*How to complete this task*. What is needed is an exact retyping of the records below, from the first line through the line that contains "## Submitting to Gradescope".

*Data for review*.
'''
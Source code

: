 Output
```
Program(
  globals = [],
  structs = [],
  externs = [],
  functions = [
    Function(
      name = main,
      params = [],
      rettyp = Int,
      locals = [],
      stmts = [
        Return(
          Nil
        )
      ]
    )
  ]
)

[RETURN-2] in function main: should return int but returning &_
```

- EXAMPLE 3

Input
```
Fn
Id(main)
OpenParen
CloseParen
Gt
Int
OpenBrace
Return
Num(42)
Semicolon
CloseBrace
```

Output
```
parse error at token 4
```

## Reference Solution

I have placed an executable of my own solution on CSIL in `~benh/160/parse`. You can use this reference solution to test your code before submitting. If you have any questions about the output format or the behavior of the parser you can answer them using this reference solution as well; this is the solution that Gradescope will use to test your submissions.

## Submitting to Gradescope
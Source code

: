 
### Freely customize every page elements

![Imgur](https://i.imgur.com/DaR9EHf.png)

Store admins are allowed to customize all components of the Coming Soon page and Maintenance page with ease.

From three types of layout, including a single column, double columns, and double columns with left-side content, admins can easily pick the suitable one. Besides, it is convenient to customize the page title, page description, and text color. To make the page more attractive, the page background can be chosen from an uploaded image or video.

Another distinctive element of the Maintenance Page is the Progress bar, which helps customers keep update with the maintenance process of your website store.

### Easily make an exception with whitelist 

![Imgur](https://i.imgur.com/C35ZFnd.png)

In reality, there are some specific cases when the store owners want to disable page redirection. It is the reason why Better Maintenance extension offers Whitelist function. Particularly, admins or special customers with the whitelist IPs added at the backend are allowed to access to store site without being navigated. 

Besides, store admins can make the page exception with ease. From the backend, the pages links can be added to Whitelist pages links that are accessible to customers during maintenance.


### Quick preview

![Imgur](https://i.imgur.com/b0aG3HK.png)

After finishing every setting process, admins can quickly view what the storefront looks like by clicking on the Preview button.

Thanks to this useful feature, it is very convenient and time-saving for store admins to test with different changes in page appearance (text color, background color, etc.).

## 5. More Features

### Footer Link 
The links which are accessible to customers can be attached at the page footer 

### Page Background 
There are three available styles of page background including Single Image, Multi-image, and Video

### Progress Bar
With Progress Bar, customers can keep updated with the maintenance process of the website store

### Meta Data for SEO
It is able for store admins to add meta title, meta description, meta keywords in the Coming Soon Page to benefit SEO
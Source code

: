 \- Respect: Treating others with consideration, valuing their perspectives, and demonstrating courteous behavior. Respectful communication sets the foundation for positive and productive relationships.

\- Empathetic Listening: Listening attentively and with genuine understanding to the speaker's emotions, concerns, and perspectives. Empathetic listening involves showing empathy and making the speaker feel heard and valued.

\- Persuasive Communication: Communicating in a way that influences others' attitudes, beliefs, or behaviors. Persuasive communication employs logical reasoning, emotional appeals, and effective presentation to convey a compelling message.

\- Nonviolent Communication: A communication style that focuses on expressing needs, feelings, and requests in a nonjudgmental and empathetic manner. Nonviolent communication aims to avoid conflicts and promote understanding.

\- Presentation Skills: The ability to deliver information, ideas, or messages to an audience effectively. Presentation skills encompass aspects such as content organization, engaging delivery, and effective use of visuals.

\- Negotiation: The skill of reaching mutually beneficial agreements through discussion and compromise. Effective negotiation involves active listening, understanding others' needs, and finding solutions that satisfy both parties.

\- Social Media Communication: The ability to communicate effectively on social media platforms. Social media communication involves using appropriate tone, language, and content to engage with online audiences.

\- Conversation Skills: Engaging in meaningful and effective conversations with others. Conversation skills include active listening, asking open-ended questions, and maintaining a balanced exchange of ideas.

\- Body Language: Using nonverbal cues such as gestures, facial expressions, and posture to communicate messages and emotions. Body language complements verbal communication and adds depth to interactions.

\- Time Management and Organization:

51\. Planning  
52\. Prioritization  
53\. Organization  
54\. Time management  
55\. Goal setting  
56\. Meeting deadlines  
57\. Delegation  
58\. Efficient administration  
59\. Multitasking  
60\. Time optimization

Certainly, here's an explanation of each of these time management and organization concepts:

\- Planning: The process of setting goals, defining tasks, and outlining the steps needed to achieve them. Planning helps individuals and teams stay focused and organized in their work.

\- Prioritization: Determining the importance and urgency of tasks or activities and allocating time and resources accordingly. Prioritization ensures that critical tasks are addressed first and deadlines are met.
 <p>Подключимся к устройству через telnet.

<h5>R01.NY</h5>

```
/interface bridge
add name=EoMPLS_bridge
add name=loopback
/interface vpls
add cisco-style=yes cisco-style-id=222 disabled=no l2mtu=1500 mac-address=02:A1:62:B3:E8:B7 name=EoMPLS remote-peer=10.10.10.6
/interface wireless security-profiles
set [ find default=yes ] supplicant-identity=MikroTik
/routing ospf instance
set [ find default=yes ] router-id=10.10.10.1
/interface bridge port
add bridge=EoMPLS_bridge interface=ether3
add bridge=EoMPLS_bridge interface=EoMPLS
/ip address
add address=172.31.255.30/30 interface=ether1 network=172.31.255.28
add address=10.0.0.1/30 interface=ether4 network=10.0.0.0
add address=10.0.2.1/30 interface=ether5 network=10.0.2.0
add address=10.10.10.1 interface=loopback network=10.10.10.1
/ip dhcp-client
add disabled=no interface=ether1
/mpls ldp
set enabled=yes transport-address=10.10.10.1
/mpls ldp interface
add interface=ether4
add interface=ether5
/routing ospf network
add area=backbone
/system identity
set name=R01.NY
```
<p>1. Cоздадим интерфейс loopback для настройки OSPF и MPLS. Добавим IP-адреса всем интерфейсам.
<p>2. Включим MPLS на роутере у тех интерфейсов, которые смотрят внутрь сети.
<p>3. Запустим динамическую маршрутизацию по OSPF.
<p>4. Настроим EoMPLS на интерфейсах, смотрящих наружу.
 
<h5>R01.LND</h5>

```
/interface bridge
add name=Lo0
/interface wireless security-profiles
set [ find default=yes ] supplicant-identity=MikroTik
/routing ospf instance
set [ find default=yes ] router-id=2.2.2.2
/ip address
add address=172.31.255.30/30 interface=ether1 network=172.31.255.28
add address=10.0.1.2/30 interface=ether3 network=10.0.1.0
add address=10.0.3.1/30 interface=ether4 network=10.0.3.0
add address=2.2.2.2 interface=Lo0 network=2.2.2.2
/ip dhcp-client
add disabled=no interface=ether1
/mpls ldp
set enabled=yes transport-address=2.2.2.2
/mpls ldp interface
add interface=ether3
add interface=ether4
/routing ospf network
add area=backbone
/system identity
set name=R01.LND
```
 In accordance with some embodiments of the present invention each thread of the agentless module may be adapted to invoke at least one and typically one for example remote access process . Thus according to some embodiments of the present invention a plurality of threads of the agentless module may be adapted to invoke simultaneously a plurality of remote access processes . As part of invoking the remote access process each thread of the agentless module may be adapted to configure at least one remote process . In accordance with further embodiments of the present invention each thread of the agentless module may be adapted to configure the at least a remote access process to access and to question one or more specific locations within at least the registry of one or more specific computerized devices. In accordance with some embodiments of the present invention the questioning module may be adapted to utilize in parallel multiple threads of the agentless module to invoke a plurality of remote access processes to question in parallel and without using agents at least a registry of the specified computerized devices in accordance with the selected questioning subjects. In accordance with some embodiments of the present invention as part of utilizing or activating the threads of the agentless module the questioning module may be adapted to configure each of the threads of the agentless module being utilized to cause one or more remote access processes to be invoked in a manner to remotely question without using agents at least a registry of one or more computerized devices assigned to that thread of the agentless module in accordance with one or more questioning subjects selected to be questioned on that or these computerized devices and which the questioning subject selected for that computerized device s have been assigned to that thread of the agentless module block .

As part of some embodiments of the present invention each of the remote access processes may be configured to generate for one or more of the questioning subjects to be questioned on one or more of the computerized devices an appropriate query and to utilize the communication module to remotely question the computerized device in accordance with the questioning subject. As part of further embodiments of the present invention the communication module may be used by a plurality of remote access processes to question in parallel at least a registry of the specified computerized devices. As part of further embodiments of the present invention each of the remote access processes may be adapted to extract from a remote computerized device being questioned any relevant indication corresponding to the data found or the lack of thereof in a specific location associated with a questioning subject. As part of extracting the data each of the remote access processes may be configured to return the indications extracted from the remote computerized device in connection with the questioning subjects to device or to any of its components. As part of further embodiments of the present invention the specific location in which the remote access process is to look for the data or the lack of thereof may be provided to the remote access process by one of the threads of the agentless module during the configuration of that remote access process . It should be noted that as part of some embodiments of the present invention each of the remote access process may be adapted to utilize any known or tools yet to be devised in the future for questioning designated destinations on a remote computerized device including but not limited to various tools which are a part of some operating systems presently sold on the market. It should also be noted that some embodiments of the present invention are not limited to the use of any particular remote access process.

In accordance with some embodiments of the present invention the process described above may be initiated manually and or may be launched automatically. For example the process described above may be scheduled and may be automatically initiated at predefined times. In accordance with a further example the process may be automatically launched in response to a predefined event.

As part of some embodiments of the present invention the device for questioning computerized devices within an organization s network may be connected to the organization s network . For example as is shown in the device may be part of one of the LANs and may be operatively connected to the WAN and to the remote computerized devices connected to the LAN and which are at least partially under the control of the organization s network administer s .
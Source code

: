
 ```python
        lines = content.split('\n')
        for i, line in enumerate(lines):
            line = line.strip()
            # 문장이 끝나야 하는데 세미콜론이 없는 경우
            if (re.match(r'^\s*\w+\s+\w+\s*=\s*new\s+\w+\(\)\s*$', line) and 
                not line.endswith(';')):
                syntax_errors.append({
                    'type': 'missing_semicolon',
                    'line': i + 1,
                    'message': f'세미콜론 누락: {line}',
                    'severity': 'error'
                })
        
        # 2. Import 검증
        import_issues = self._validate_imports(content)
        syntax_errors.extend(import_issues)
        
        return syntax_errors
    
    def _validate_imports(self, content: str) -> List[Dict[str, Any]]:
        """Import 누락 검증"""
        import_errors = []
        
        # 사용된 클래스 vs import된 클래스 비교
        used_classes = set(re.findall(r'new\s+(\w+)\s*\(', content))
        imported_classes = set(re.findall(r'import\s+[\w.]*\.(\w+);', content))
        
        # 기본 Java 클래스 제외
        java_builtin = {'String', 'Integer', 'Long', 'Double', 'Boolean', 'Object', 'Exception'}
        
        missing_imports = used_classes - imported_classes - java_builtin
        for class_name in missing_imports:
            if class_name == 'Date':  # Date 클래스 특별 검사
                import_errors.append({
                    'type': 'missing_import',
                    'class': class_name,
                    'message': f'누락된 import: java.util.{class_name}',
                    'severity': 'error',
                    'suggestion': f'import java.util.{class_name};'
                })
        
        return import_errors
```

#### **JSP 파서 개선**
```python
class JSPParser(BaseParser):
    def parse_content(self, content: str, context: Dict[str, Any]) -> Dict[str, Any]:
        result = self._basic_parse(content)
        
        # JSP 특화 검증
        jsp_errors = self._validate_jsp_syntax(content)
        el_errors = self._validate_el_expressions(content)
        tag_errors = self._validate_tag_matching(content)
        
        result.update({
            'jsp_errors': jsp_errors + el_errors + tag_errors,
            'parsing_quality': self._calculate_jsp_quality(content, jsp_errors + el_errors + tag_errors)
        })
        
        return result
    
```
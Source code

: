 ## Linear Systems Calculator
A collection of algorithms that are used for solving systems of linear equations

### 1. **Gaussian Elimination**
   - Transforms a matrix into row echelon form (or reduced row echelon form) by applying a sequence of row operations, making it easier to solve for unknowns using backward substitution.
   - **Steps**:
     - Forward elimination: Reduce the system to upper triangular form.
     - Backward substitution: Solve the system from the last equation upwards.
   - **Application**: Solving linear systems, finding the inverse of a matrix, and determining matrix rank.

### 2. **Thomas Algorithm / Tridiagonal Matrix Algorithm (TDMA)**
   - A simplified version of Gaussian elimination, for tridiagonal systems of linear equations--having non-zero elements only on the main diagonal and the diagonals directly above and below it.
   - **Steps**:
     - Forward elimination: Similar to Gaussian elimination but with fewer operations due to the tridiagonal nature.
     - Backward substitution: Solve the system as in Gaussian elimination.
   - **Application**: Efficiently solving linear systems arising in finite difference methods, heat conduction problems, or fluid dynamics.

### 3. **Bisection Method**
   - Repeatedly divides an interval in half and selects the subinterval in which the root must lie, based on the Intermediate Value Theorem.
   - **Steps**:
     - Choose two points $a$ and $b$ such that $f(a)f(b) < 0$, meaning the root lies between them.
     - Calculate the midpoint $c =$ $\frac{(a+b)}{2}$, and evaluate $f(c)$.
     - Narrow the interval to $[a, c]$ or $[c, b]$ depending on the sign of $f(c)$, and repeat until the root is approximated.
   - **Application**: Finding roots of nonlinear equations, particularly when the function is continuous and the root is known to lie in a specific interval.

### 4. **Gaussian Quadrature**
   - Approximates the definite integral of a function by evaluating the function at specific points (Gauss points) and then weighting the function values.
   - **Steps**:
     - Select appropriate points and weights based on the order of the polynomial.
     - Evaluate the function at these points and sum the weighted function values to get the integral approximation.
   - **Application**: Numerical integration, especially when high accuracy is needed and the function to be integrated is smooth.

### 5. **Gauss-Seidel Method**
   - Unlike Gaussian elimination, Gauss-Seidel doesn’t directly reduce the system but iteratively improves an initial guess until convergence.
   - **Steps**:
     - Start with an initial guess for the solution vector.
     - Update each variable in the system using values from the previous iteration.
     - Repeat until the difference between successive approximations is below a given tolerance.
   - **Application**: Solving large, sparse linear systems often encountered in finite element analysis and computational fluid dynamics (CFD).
'''
*Response to the exercise*.
Source code

: Output
```
Program(
  globals = [],
  structs = [],
  externs = [],
  functions = [
    Function(
      name = main,
      params = [],
      rettyp = Int,
      locals = [],
      stmts = [
        Return(
          Nil
        )
      ]
    )
  ]
)

[RETURN-2] in function main: should return int but returning &_
```

- EXAMPLE 3

Input
```
Fn
Id(main)
OpenParen
CloseParen
Gt
Int
OpenBrace
Return
Num(42)
Semicolon
CloseBrace
```

Output
```
parse error at token 4
```

## Reference Solution

I have placed an executable of my own solution on CSIL in `~benh/160/parse`. You can use this reference solution to test your code before submitting. If you have any questions about the output format or the behavior of the parser you can answer them using this reference solution as well; this is the solution that Gradescope will use to test your submissions.

## Submitting to Gradescope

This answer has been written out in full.